▶ [Problem requirements] Before printing, remove every picture; then print the lines below exactly, from the first line through the line containing "Blyth, A \&".

▶ [Extracted material]

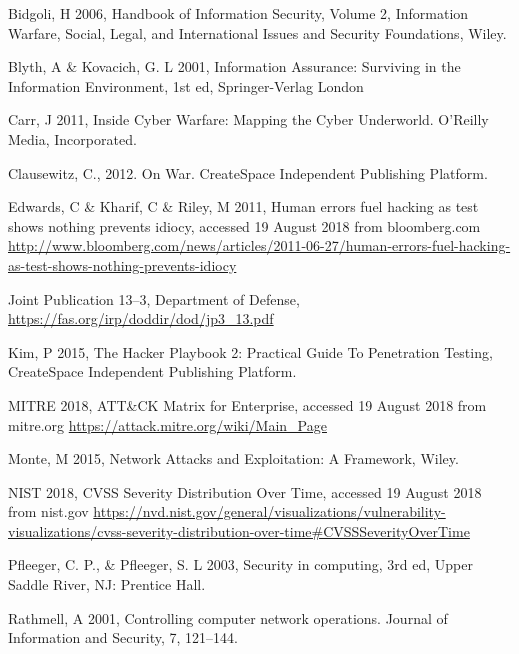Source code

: \documentclass[11pt]{report}
\begin{document}
\begin{thebibliography}{9}

	Bidgoli, H 2006, Handbook of Information Security, Volume 2, Information Warfare, Social, Legal, and International Issues and Security Foundations, Wiley.

	Blyth, A \& Kovacich, G. L 2001, Information Assurance: Surviving in the Information Environment, 1st ed, Springer-Verlag London

	Carr, J 2011, Inside Cyber Warfare: Mapping the Cyber Underworld. O'Reilly Media, Incorporated.

	Clausewitz, C., 2012. On War. CreateSpace Independent Publishing Platform.

	Edwards, C \& Kharif, C \& Riley, M 2011, Human errors fuel hacking as test shows nothing prevents idiocy, accessed 19 August 2018 from bloomberg.com \url{http://www.bloomberg.com/news/articles/2011-06-27/human-errors-fuel-hacking-as-test-shows-nothing-prevents-idiocy}

	Joint Publication 13--3, Department of Defense, \url{https://fas.org/irp/doddir/dod/jp3_13.pdf}

	Kim, P 2015, The Hacker Playbook 2: Practical Guide To Penetration Testing, CreateSpace Independent Publishing Platform.

	MITRE 2018, ATT\&CK Matrix for Enterprise, accessed 19 August 2018 from mitre.org \url{https://attack.mitre.org/wiki/Main_Page}

	Monte, M 2015, Network Attacks and Exploitation: A Framework, Wiley.

	NIST 2018, CVSS Severity Distribution Over Time, accessed 19 August 2018 from nist.gov \url{https://nvd.nist.gov/general/visualizations/vulnerability-visualizations/cvss-severity-distribution-over-time#CVSSSeverityOverTime}

	Pfleeger, C. P., \& Pfleeger, S. L 2003, Security in computing, 3rd ed, Upper Saddle River, NJ: Prentice Hall.

	Rathmell, A 2001, Controlling computer network operations. Journal of Information and Security, 7, 121–144.
\end{thebibliography}
\end{document}
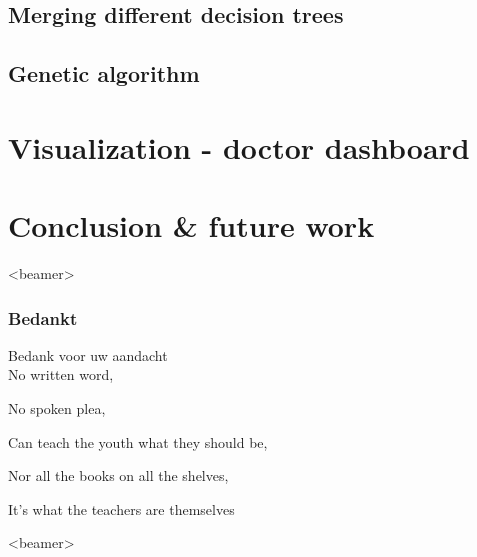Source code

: \documentclass[english]{beamer}
\begin{document}
\subsection*{Merging different decision trees}

\subsection*{Genetic algorithm}
\section{Visualization - doctor dashboard}
\section{Conclusion \& future work}






\begin{frame}<beamer> 
  \frametitle{Bedankt}
	  {\huge \color{ugentyellow} Bedank voor uw aandacht}\\
	  No written word,
	  
	  No spoken plea,
	  
	  Can teach the youth what they should be,
	  
	  Nor all the books on all the shelves,
	  
	  It's what the teachers are themselves 
\end{frame}

\begin{frame}<beamer> 
	\small
	\tableofcontents
\end{frame}
\end{document}
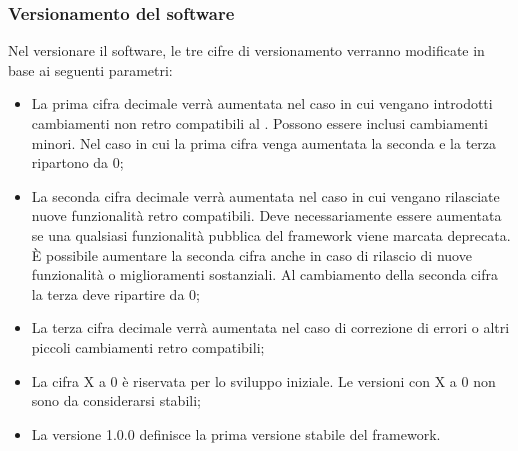 \subsubsection{Versionamento del software}
\label{6.2}
Nel versionare il software, le tre cifre di versionamento verranno modificate in base ai seguenti parametri:
\begin{itemize}
\item La prima cifra decimale verrà aumentata nel caso in cui vengano introdotti cambiamenti non retro compatibili al . Possono essere inclusi cambiamenti minori. Nel caso in cui la prima cifra venga aumentata la seconda e la terza ripartono da 0;
\item La seconda cifra decimale verrà aumentata nel caso in cui vengano rilasciate nuove funzionalità retro compatibili. Deve necessariamente essere aumentata se una qualsiasi funzionalità pubblica del framework viene marcata deprecata. È possibile aumentare la seconda cifra anche in caso di rilascio di nuove funzionalità o miglioramenti sostanziali. Al cambiamento della seconda cifra la terza deve ripartire da 0;
\item La terza cifra decimale verrà aumentata nel caso di correzione di errori o altri piccoli cambiamenti retro compatibili;
\item La cifra X a 0 è riservata per lo sviluppo iniziale. Le versioni con X a 0 non sono da considerarsi stabili;
\item La versione 1.0.0 definisce la prima versione stabile del framework.
\end{itemize}

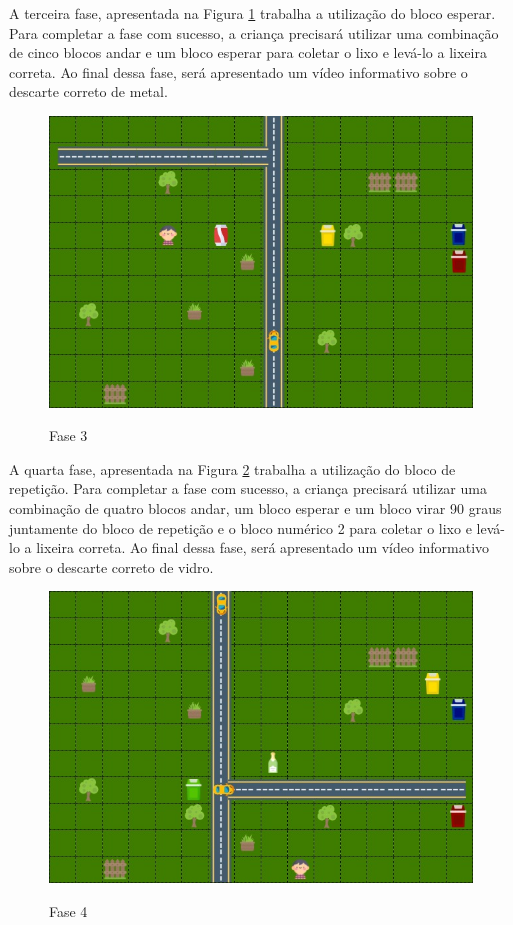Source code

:     A terceira fase, apresentada na Figura \ref{figura:fase_3} trabalha a utilização do bloco esperar. Para completar a fase com sucesso, a criança precisará utilizar uma combinação de cinco blocos andar e um bloco esperar para coletar o lixo e levá-lo a lixeira correta. Ao final dessa fase, será apresentado um vídeo informativo sobre o descarte correto de metal.
    
    \begin{figure}[H]
        \caption{Fase 3}
        \centering
        \includegraphics[width=12cm]{Imagens/Cap3/Fases/Fase3.jpg}
        \label{figura:fase_3}
    \end{figure}
    
    A quarta fase, apresentada na Figura \ref{figura:fase_4} trabalha a utilização do bloco de repetição. Para completar a fase com sucesso, a criança precisará utilizar uma combinação de quatro blocos andar, um bloco esperar e um bloco virar 90 graus juntamente do bloco de repetição e o bloco numérico 2 para coletar o lixo e levá-lo a lixeira correta. Ao final dessa fase, será apresentado um vídeo informativo sobre o descarte correto de vidro.
    
    \begin{figure}[H]
        \caption{Fase 4}
        \centering
        \includegraphics[width=12cm]{Imagens/Cap3/Fases/Fase4.jpg}
        \label{figura:fase_4}
    \end{figure}


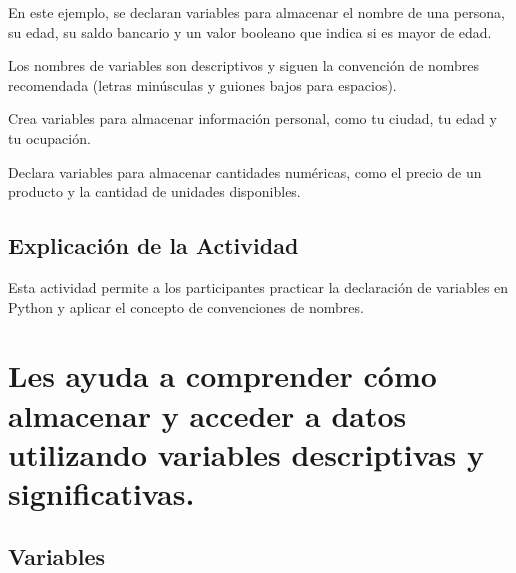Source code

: \documentclass[
  a4paper,
  DIV=11,
  numbers=noendperiod,
  onepage,
  openany]{scrreprt}
\begin{document}
En este ejemplo, se declaran variables para almacenar el nombre de una
persona, su edad, su saldo bancario y un valor booleano que indica si es
mayor de edad.

Los nombres de variables son descriptivos y siguen la convención de
nombres recomendada (letras minúsculas y guiones bajos para espacios).

\begin{tcolorbox}[enhanced jigsaw, colbacktitle=quarto-callout-important-color!10!white, toprule=.15mm, leftrule=.75mm, titlerule=0mm, opacityback=0, rightrule=.15mm, opacitybacktitle=0.6, breakable, left=2mm, coltitle=black, title=\textcolor{quarto-callout-important-color}{\faExclamation}\hspace{0.5em}{Actividad Práctica}, toptitle=1mm, bottomtitle=1mm, arc=.35mm, bottomrule=.15mm, colback=white, colframe=quarto-callout-important-color-frame]

Crea variables para almacenar información personal, como tu ciudad, tu
edad y tu ocupación.

Declara variables para almacenar cantidades numéricas, como el precio de
un producto y la cantidad de unidades disponibles.

\end{tcolorbox}

\hypertarget{explicaciuxf3n-de-la-actividad-8}{%
\section{Explicación de la
Actividad}\label{explicaciuxf3n-de-la-actividad-8}}

Esta actividad permite a los participantes practicar la declaración de
variables en Python y aplicar el concepto de convenciones de nombres.

\hypertarget{les-ayuda-a-comprender-cuxf3mo-almacenar-y-acceder-a-datos-utilizando-variables-descriptivas-y-significativas.}{%
\chapter{Les ayuda a comprender cómo almacenar y acceder a datos
utilizando variables descriptivas y
significativas.}\label{les-ayuda-a-comprender-cuxf3mo-almacenar-y-acceder-a-datos-utilizando-variables-descriptivas-y-significativas.}}

\hypertarget{variables-4}{%
\section{Variables}\label{variables-4}}
\end{document}
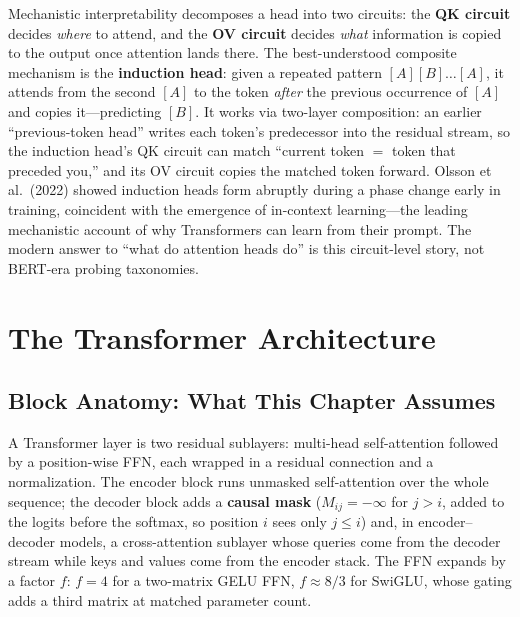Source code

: \begin{keyinsight}
Mechanistic interpretability decomposes a head into two circuits: the \textbf{QK circuit} decides \textit{where} to attend, and the \textbf{OV circuit} decides \textit{what} information is copied to the output once attention lands there. The best-understood composite mechanism is the \textbf{induction head}: given a repeated pattern $[A][B] \ldots [A]$, it attends from the second $[A]$ to the token \textit{after} the previous occurrence of $[A]$ and copies it---predicting $[B]$. It works via two-layer composition: an earlier ``previous-token head'' writes each token's predecessor into the residual stream, so the induction head's QK circuit can match ``current token $=$ token that preceded you,'' and its OV circuit copies the matched token forward. Olsson et al.\ (2022) showed induction heads form abruptly during a phase change early in training, coincident with the emergence of in-context learning---the leading mechanistic account of why Transformers can learn from their prompt. The modern answer to ``what do attention heads do'' is this circuit-level story, not BERT-era probing taxonomies.
\end{keyinsight}

\section{The Transformer Architecture}
\label{sec:transformer_arch}

\subsection{Block Anatomy: What This Chapter Assumes}

A Transformer layer is two residual sublayers: multi-head self-attention followed by a position-wise FFN, each wrapped in a residual connection and a normalization. The encoder block runs unmasked self-attention over the whole sequence; the decoder block adds a \textbf{causal mask} ($M_{ij} = -\infty$ for $j > i$, added to the logits before the softmax, so position $i$ sees only $j \leq i$) and, in encoder--decoder models, a cross-attention sublayer whose queries come from the decoder stream while keys and values come from the encoder stack. The FFN expands by a factor $f$: $f = 4$ for a two-matrix GELU FFN, $f \approx 8/3$ for SwiGLU, whose gating adds a third matrix at matched parameter count.

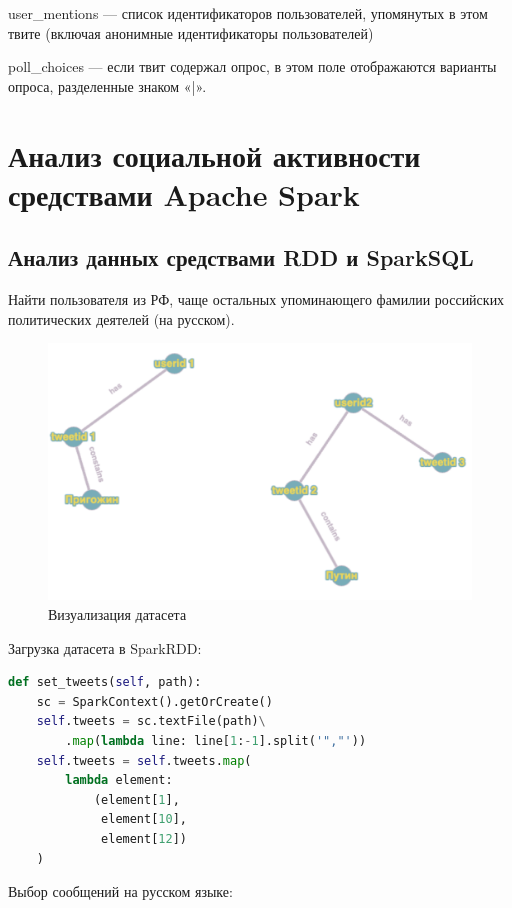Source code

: user\_mentions — список идентификаторов пользователей, упомянутых в этом твите (включая анонимные идентификаторы пользователей)

poll\_choices — если твит содержал опрос, в этом поле отображаются варианты опроса, разделенные знаком «|».



\section{Анализ социальной активности средствами Apache Spark}

\subsection{Анализ данных средствами RDD и SparkSQL}

Найти пользователя из РФ, чаще остальных упоминающего фамилии российских политических деятелей (на русском).

\begin{figure}[htb]
	\centering
	\includegraphics[width=.9\textwidth]{rddgraph.png}
	\parskip=6pt
	\caption{Визуализация датасета}
	\label{fig:gfpic}
\end{figure}

Загрузка датасета в SparkRDD:

\begin{lstlisting}[language={Python}, caption={Нахождение наибольшей компоненты связанности}, label=lst:rdd1]
def set_tweets(self, path):
	sc = SparkContext().getOrCreate()
	self.tweets = sc.textFile(path)\
		.map(lambda line: line[1:-1].split('","'))
	self.tweets = self.tweets.map(
		lambda element: 
			(element[1], 
			 element[10], 
			 element[12])
	)
\end{lstlisting}

Выбор сообщений на русском языке:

▶ [Worked solution]
Source code

: \documentclass[11pt]{report}
\begin{document}
\begin{thebibliography}{9}

	Bidgoli, H 2006, Handbook of Information Security, Volume 2, Information Warfare, Social, Legal, and International Issues and Security Foundations, Wiley.

	Blyth, A \& Kovacich, G. L 2001, Information Assurance: Surviving in the Information Environment, 1st ed, Springer-Verlag London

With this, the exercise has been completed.